Nothing outside the range is to be copied. From the entries below, reproduce exactly the lines starting at the one with "## Loading required package: sysfonts" and ending at the one with "- **Flexible Model", without pictures.

▶ [Data]:
---

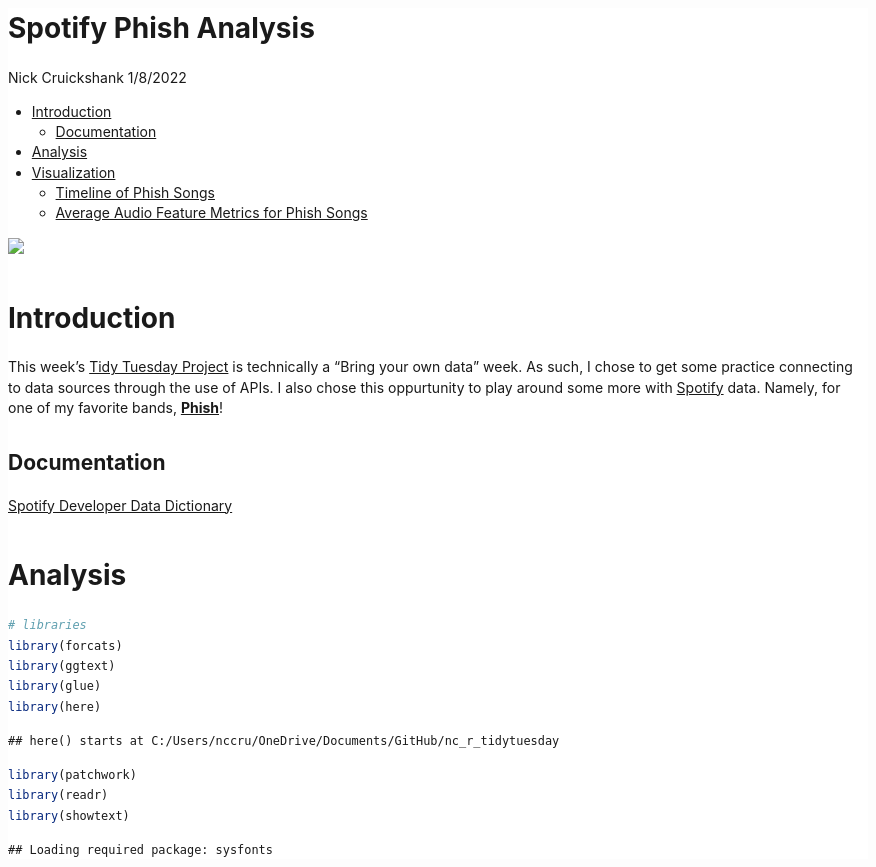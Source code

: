 Spotify Phish Analysis
================
Nick Cruickshank
1/8/2022

-   [Introduction](#introduction)
    -   [Documentation](#documentation)
-   [Analysis](#analysis)
-   [Visualization](#visualization)
    -   [Timeline of Phish Songs](#timeline-of-phish-songs)
    -   [Average Audio Feature Metrics for Phish
        Songs](#average-audio-feature-metrics-for-phish-songs)

![](https://cdn.wallpapersafari.com/32/67/pE9vy8.png)

# Introduction

This week’s [Tidy Tuesday
Project](https://github.com/rfordatascience/tidytuesday/tree/master/data/2022/2022-01-04)
is technically a “Bring your own data” week. As such, I chose to get
some practice connecting to data sources through the use of APIs. I also
chose this oppurtunity to play around some more with
[Spotify](https://developer.spotify.com/) data. Namely, for one of my
favorite bands, [**Phish**](https://en.wikipedia.org/wiki/Phish)!

## Documentation

[Spotify Developer Data
Dictionary](https://developer.spotify.com/documentation/web-api/reference/#/operations/get-audio-features)

# Analysis

``` r
# libraries
library(forcats)
library(ggtext)
library(glue)
library(here)
```

    ## here() starts at C:/Users/nccru/OneDrive/Documents/GitHub/nc_r_tidytuesday

``` r
library(patchwork)
library(readr)
library(showtext)
```

    ## Loading required package: sysfonts
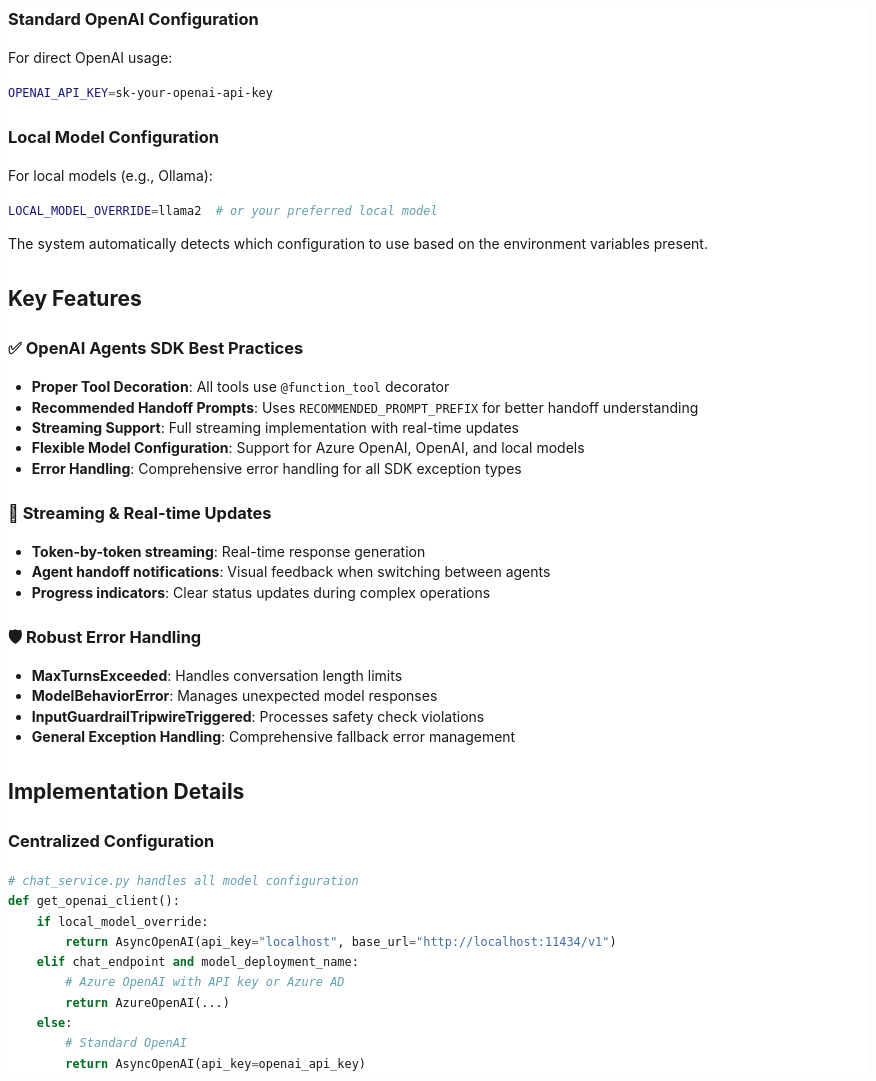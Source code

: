 ### Standard OpenAI Configuration

For direct OpenAI usage:

```bash
OPENAI_API_KEY=sk-your-openai-api-key
```

### Local Model Configuration

For local models (e.g., Ollama):

```bash
LOCAL_MODEL_OVERRIDE=llama2  # or your preferred local model
```

The system automatically detects which configuration to use based on the environment variables present.

## Key Features

### ✅ **OpenAI Agents SDK Best Practices**
- **Proper Tool Decoration**: All tools use `@function_tool` decorator
- **Recommended Handoff Prompts**: Uses `RECOMMENDED_PROMPT_PREFIX` for better handoff understanding
- **Streaming Support**: Full streaming implementation with real-time updates
- **Flexible Model Configuration**: Support for Azure OpenAI, OpenAI, and local models
- **Error Handling**: Comprehensive error handling for all SDK exception types

### 🔄 **Streaming & Real-time Updates**
- **Token-by-token streaming**: Real-time response generation
- **Agent handoff notifications**: Visual feedback when switching between agents
- **Progress indicators**: Clear status updates during complex operations

### 🛡️ **Robust Error Handling**
- **MaxTurnsExceeded**: Handles conversation length limits
- **ModelBehaviorError**: Manages unexpected model responses
- **InputGuardrailTripwireTriggered**: Processes safety check violations
- **General Exception Handling**: Comprehensive fallback error management

## Implementation Details

### Centralized Configuration
```python
# chat_service.py handles all model configuration
def get_openai_client():
    if local_model_override:
        return AsyncOpenAI(api_key="localhost", base_url="http://localhost:11434/v1")
    elif chat_endpoint and model_deployment_name:
        # Azure OpenAI with API key or Azure AD
        return AzureOpenAI(...)
    else:
        # Standard OpenAI
        return AsyncOpenAI(api_key=openai_api_key)
```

---

▶ [Written answer]:
    ## Loading required package: sysfonts
Source code

: ### Standard OpenAI Configuration

For direct OpenAI usage:

```bash
OPENAI_API_KEY=sk-your-openai-api-key
```

### Local Model Configuration

For local models (e.g., Ollama):

```bash
LOCAL_MODEL_OVERRIDE=llama2  # or your preferred local model
```

The system automatically detects which configuration to use based on the environment variables present.

## Key Features

### ✅ **OpenAI Agents SDK Best Practices**
- **Proper Tool Decoration**: All tools use `@function_tool` decorator
- **Recommended Handoff Prompts**: Uses `RECOMMENDED_PROMPT_PREFIX` for better handoff understanding
- **Streaming Support**: Full streaming implementation with real-time updates
- **Flexible Model Configuration**: Support for Azure OpenAI, OpenAI, and local models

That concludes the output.